> YOUR ASSIGNMENT
Please report every line in the material below where the word "checkpoints" is found.

> STUDY MATERIAL
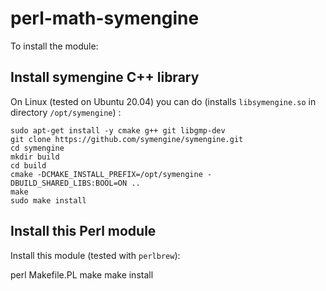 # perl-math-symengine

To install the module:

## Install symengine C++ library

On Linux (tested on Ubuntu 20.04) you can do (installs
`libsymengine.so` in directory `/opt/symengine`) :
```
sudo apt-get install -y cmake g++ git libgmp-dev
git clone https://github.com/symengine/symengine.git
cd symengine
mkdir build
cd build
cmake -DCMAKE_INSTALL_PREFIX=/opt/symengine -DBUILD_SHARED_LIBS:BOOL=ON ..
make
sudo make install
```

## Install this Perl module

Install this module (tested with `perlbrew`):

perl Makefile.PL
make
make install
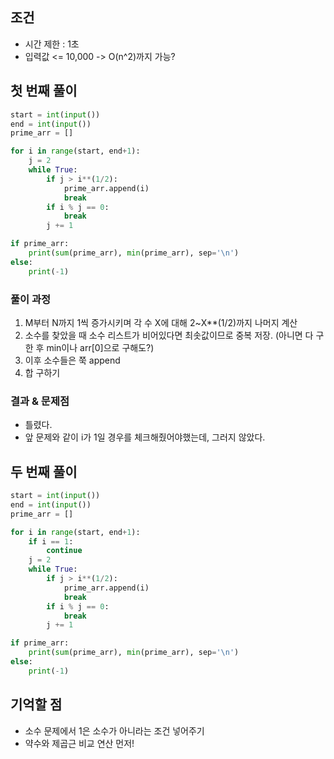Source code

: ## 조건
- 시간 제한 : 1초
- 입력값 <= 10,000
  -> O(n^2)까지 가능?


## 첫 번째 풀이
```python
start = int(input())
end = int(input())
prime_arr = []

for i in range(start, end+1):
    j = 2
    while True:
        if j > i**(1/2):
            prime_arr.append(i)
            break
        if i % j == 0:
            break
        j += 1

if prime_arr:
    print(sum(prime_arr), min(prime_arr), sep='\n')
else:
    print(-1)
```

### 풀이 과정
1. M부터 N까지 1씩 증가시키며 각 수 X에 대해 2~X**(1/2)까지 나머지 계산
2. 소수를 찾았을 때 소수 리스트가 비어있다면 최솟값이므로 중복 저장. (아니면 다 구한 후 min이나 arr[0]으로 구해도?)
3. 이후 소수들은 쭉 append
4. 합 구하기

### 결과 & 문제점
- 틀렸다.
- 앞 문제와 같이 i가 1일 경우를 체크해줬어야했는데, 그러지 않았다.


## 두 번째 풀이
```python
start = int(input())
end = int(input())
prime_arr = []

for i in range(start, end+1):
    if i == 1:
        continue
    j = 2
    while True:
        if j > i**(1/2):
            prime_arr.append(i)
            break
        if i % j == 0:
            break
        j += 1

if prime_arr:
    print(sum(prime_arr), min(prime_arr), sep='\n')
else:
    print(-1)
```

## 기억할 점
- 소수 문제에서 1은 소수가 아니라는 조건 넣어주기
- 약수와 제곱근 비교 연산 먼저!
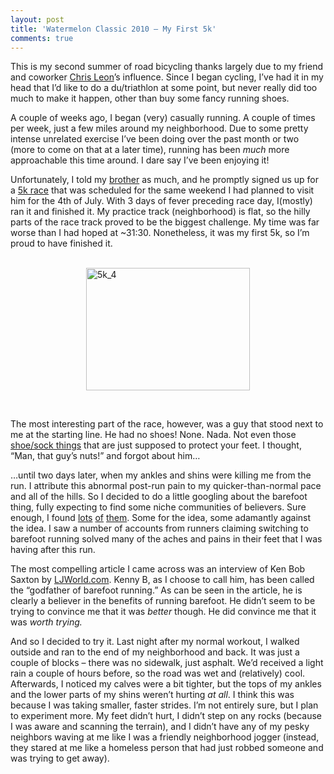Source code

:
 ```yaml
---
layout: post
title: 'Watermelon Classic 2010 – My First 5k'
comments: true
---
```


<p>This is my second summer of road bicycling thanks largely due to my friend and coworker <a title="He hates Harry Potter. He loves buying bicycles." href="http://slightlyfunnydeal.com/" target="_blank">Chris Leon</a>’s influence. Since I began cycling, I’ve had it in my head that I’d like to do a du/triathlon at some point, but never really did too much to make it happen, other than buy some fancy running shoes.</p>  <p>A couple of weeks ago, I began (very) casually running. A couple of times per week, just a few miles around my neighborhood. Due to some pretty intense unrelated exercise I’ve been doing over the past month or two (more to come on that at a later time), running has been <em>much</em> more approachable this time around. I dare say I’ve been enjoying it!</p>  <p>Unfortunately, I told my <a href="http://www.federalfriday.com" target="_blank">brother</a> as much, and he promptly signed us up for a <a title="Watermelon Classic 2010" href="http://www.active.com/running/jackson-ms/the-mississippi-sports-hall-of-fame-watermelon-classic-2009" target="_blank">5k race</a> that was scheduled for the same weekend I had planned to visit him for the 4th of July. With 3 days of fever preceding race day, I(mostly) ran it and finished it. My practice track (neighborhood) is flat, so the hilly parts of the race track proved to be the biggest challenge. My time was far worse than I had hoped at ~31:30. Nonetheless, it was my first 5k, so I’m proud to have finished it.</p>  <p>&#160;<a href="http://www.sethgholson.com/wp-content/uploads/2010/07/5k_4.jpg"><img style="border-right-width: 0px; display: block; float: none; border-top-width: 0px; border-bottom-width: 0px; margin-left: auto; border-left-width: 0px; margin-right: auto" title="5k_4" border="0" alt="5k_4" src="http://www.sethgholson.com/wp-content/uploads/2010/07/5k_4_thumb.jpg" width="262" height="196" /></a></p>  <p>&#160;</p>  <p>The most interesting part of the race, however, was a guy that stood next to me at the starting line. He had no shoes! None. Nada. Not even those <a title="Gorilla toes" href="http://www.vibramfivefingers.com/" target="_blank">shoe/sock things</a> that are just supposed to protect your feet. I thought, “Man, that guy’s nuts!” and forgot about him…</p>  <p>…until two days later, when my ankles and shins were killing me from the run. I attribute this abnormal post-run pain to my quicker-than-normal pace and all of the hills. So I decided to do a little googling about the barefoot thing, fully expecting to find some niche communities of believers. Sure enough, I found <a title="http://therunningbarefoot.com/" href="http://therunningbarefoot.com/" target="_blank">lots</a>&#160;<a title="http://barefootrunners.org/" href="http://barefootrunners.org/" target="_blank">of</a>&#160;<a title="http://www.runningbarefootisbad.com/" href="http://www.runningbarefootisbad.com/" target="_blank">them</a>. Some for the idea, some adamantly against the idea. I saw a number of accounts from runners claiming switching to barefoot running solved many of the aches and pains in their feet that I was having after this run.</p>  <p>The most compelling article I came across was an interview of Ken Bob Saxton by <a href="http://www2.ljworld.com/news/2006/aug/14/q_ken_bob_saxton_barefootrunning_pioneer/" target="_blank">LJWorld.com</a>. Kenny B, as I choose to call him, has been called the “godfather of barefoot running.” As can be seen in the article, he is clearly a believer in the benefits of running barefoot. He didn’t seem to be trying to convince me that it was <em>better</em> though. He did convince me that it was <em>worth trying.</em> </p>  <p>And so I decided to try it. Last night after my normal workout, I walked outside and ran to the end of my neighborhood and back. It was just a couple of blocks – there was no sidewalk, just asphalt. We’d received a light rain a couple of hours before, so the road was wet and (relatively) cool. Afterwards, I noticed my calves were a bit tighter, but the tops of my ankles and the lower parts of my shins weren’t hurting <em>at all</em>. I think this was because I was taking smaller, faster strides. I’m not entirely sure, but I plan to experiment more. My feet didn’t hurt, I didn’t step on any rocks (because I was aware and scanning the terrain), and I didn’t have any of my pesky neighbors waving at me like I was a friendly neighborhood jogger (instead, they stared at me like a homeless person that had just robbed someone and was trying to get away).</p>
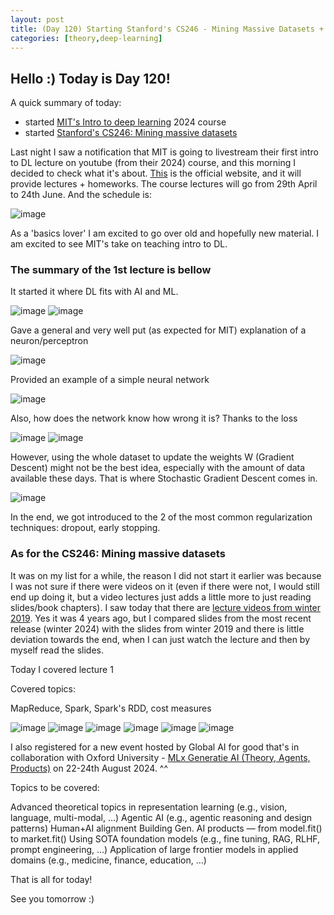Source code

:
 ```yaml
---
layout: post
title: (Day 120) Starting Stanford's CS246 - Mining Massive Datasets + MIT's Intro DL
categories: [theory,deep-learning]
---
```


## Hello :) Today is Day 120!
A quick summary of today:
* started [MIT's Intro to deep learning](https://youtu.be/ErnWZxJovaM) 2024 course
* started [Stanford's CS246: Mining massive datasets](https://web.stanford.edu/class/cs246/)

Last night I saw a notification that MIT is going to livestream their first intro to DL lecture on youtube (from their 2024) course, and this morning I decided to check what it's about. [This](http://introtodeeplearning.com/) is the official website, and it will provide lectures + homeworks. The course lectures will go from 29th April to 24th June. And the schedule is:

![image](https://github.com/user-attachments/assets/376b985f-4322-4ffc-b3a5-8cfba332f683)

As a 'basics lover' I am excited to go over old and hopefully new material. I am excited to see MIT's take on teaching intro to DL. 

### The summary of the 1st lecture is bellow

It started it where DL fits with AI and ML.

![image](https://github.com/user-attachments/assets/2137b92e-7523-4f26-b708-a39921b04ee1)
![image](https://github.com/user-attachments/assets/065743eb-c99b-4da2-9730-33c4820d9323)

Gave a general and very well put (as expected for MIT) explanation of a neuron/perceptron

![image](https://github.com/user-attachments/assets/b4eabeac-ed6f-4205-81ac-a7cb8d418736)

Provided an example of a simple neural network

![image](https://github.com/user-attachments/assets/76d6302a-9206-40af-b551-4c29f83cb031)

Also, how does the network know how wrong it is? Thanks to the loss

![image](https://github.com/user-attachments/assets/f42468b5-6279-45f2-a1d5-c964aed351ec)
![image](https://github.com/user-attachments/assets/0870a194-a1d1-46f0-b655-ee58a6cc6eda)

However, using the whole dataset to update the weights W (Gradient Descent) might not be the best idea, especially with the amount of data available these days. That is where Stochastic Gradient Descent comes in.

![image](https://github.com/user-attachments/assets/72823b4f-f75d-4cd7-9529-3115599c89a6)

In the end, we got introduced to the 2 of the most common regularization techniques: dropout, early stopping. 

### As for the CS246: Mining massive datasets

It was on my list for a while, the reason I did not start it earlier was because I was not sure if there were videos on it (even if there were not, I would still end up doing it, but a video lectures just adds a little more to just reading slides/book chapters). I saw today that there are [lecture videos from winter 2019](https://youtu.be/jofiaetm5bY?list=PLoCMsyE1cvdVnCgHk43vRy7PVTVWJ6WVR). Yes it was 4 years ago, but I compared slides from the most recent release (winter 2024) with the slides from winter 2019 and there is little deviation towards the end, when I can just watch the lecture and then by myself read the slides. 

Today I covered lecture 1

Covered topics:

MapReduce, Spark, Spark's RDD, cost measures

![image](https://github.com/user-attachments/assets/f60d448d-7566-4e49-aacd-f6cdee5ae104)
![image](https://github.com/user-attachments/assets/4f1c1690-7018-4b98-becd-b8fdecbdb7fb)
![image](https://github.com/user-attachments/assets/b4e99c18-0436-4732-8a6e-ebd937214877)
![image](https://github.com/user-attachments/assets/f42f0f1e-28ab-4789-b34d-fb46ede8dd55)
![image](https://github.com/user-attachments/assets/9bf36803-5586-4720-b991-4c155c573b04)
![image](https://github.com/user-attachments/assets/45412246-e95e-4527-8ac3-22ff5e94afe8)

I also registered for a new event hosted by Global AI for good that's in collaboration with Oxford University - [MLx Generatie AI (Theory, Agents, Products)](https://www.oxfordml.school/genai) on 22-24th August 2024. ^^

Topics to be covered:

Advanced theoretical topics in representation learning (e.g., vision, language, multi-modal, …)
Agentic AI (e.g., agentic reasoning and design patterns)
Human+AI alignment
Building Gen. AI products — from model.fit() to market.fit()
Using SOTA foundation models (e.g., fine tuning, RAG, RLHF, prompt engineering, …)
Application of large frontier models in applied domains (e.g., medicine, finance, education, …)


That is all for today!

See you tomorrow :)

...

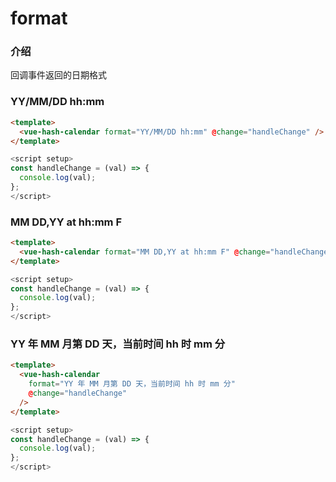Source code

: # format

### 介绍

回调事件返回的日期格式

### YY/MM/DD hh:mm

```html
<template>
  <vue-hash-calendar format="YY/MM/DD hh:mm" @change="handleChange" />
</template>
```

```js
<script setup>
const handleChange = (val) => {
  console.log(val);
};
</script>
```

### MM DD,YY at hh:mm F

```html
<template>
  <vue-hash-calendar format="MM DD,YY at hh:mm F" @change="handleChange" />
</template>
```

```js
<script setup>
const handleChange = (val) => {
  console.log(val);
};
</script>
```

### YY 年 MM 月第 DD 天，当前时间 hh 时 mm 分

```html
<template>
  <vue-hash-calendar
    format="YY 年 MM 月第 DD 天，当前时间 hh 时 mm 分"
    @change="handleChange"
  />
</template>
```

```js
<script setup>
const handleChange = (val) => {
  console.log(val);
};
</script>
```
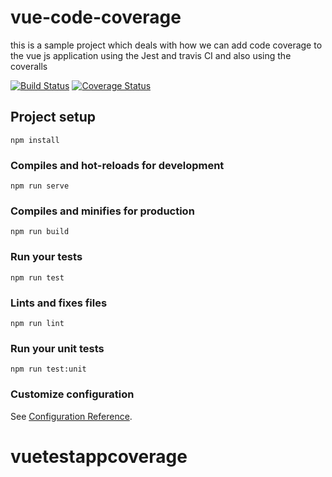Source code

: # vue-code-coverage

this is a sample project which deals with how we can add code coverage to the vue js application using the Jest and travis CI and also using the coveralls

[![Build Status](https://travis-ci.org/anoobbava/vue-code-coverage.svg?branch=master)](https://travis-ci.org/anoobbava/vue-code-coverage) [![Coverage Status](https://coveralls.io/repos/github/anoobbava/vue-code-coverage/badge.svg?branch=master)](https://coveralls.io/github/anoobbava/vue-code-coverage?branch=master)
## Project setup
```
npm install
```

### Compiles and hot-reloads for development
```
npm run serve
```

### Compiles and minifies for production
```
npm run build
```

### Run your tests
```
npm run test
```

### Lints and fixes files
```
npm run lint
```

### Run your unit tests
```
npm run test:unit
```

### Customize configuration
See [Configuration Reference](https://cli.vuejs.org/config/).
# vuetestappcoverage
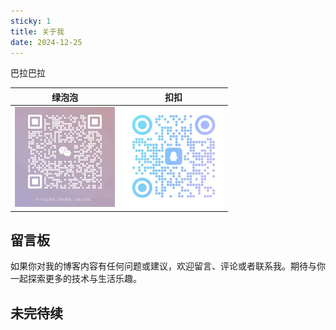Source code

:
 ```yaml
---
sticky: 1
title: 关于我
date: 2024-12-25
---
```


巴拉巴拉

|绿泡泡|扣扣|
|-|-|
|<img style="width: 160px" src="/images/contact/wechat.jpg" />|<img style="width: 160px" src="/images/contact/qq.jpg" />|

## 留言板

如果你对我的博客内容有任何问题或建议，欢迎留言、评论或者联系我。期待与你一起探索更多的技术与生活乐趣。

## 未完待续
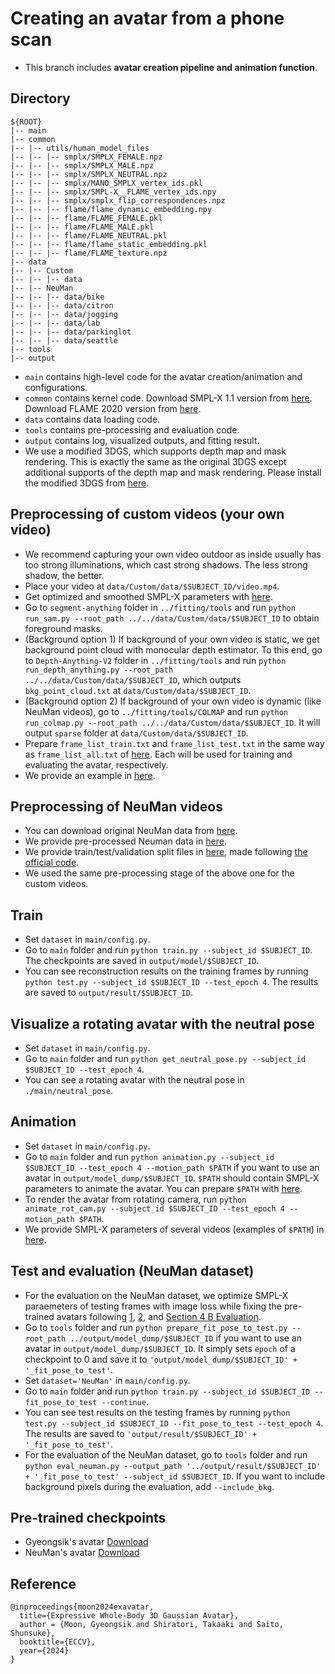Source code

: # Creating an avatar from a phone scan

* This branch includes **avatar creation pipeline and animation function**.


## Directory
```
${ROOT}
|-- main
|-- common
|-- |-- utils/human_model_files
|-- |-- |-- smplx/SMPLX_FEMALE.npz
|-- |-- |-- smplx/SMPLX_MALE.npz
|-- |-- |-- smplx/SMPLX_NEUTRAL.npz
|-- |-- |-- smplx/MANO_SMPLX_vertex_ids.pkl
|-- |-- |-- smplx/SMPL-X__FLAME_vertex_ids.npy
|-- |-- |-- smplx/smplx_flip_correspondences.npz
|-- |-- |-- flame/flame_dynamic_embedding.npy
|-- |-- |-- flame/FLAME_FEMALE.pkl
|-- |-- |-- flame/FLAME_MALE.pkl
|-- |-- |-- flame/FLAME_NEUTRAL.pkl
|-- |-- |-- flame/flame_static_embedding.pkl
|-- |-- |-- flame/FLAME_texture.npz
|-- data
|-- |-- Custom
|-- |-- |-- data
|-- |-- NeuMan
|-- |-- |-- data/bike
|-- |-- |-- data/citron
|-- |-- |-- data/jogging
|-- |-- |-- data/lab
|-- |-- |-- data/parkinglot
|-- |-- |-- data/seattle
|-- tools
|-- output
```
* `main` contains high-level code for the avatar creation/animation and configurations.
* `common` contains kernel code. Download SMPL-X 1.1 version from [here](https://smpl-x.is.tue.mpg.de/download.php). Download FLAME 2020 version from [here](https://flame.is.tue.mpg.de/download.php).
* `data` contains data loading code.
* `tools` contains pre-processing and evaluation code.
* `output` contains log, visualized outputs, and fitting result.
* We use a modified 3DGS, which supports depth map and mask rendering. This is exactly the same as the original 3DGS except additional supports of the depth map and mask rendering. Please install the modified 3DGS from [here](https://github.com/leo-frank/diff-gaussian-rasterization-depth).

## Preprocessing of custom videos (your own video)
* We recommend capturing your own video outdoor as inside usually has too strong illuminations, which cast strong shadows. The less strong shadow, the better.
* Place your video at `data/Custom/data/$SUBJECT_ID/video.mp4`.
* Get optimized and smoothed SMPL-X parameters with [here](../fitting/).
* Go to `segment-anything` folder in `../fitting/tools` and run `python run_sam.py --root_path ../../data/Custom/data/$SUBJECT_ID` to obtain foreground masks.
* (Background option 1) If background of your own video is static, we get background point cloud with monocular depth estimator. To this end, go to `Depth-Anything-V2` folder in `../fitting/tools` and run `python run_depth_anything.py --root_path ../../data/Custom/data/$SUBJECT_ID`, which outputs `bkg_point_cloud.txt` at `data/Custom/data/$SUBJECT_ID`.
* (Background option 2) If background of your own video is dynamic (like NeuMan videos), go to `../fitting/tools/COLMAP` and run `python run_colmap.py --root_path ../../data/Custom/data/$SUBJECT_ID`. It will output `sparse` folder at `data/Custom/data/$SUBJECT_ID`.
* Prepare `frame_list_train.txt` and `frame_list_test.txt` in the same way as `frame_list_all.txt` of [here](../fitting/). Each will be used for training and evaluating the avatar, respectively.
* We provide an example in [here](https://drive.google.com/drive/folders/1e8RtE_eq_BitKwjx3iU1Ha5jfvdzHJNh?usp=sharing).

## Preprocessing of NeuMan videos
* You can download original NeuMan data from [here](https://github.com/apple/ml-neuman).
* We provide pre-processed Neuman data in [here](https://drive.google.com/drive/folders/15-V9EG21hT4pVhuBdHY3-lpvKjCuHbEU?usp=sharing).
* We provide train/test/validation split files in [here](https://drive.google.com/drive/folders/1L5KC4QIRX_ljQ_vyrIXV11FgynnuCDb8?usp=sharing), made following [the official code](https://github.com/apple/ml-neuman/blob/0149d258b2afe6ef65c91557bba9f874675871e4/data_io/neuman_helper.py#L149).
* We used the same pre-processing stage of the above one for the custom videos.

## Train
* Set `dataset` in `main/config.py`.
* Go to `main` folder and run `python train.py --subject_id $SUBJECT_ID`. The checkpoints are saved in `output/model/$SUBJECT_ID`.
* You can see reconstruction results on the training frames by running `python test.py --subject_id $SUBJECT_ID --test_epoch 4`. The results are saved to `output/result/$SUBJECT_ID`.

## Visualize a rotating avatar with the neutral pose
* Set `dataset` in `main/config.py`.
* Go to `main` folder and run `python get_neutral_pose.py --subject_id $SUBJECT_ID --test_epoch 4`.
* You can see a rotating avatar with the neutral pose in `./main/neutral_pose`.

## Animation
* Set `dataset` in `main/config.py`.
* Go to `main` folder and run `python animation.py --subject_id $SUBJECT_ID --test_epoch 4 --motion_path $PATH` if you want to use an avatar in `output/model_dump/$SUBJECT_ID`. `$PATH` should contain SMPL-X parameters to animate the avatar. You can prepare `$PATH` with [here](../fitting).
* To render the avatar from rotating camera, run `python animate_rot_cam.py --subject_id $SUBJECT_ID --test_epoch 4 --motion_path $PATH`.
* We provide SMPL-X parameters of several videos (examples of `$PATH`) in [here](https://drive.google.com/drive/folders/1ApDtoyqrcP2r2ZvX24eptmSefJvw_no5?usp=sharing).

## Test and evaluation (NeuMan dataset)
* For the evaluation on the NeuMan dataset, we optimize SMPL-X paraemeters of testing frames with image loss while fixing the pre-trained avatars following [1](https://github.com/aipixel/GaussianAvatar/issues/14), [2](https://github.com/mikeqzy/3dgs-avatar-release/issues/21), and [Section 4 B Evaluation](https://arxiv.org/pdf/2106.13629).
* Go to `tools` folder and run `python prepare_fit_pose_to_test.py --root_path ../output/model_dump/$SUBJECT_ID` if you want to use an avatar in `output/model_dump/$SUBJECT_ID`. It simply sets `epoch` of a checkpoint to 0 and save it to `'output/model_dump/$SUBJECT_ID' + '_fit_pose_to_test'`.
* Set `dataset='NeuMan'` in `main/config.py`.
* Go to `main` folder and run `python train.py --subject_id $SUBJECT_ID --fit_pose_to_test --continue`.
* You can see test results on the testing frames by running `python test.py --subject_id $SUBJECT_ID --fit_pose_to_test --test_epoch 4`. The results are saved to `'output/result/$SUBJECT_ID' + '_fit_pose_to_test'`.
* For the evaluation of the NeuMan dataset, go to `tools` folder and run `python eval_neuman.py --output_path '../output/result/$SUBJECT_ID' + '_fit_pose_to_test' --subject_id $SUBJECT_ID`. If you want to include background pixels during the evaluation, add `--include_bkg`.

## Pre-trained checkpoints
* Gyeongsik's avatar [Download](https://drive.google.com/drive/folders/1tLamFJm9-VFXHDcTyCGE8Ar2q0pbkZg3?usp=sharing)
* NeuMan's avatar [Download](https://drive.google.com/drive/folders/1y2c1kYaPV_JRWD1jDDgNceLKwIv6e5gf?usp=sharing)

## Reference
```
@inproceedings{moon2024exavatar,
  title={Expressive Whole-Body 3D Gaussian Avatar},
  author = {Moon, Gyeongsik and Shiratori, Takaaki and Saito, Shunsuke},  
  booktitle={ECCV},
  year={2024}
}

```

* * *

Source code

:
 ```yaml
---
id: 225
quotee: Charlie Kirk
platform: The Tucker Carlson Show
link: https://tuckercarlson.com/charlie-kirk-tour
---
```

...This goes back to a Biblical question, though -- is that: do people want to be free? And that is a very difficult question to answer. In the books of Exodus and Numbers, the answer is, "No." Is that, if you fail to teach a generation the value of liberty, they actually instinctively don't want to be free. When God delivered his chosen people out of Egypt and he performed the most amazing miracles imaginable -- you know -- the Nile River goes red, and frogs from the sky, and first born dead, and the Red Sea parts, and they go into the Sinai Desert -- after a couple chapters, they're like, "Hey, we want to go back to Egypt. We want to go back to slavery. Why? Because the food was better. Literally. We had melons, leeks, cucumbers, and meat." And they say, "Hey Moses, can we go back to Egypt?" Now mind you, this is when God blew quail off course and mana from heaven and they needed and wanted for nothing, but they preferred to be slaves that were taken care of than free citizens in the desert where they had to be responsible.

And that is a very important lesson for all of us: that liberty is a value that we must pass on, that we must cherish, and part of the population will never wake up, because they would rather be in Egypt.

> EXERCISE RESULT
* Go to `main` folder and run `python train.py --subject_id $SUBJECT_ID`. The checkpoints are saved in `output/model/$SUBJECT_ID`.
## Pre-trained checkpoints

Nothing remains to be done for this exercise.